**TASK STATEMENT:** Which lines below include "Links"? Copy them all.

(Dataset entries)
========
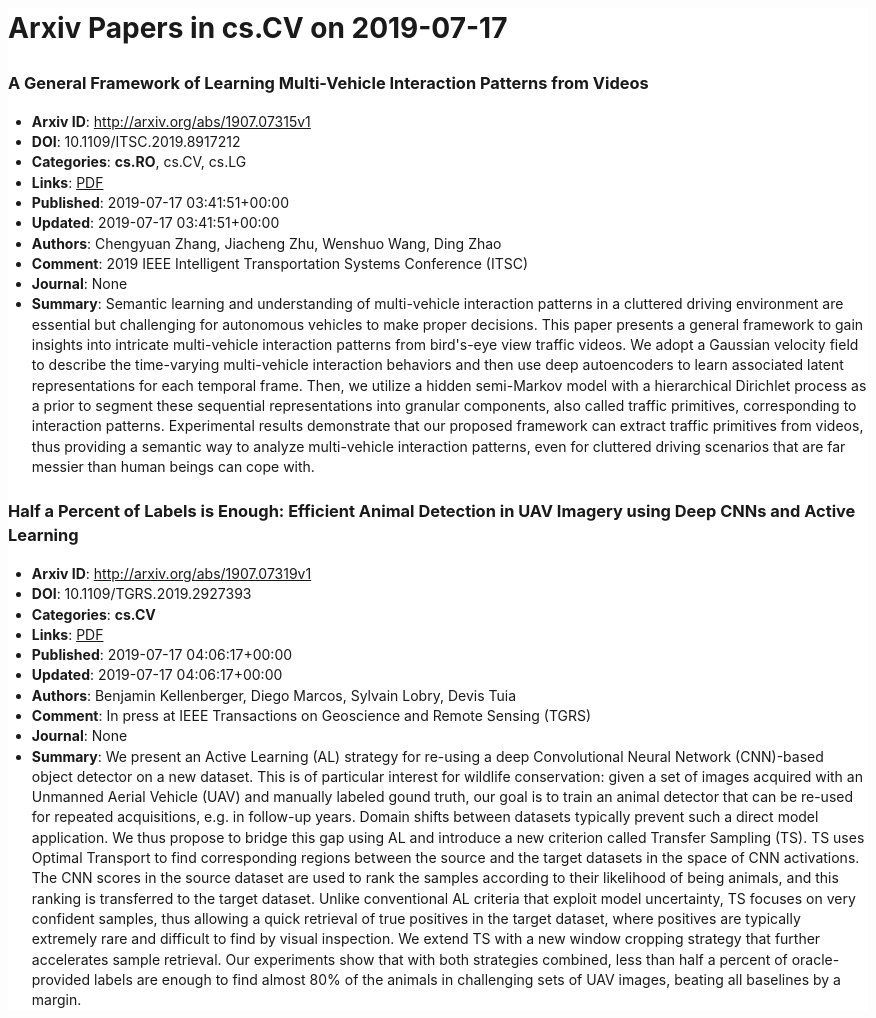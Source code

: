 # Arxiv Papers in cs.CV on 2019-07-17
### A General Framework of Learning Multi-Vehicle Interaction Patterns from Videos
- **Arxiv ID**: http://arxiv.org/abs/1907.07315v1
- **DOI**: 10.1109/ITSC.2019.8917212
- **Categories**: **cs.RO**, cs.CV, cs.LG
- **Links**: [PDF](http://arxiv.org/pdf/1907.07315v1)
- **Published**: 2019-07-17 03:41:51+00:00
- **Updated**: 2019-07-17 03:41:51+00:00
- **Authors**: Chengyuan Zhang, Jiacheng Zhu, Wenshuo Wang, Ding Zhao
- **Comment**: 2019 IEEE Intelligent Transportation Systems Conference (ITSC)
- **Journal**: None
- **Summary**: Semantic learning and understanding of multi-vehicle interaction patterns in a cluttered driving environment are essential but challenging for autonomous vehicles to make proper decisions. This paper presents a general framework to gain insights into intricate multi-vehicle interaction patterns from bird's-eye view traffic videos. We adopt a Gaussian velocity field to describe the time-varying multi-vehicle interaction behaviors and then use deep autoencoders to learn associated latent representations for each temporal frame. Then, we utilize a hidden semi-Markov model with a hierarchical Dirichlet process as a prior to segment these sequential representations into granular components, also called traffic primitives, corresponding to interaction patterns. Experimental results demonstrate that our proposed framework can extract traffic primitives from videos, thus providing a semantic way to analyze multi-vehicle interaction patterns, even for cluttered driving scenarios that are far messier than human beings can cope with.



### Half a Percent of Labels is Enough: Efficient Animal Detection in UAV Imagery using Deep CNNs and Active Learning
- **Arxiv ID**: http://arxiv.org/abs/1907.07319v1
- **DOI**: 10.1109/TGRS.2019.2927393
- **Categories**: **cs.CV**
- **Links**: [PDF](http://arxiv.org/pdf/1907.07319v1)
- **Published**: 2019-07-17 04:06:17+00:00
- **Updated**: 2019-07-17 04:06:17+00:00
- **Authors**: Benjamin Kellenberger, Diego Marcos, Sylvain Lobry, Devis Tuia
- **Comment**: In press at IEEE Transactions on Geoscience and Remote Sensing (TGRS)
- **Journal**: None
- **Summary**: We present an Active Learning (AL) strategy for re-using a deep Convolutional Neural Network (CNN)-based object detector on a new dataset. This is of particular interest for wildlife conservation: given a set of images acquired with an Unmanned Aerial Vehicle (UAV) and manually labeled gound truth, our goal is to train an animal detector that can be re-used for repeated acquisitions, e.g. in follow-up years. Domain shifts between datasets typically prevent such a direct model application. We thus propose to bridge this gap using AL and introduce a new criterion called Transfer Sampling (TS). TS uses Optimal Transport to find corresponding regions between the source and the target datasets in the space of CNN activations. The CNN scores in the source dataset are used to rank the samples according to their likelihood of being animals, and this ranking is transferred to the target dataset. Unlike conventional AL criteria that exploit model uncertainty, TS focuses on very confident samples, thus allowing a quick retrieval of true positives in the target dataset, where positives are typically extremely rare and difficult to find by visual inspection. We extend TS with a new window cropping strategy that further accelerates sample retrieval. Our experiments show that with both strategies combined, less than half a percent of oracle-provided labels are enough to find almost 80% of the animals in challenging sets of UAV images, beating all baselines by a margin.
========
**OUTPUT FOR THIS EXERCISE:**
- **Links**: [PDF](http://arxiv.org/pdf/1907.07315v1)
- **Links**: [PDF](http://arxiv.org/pdf/1907.07319v1)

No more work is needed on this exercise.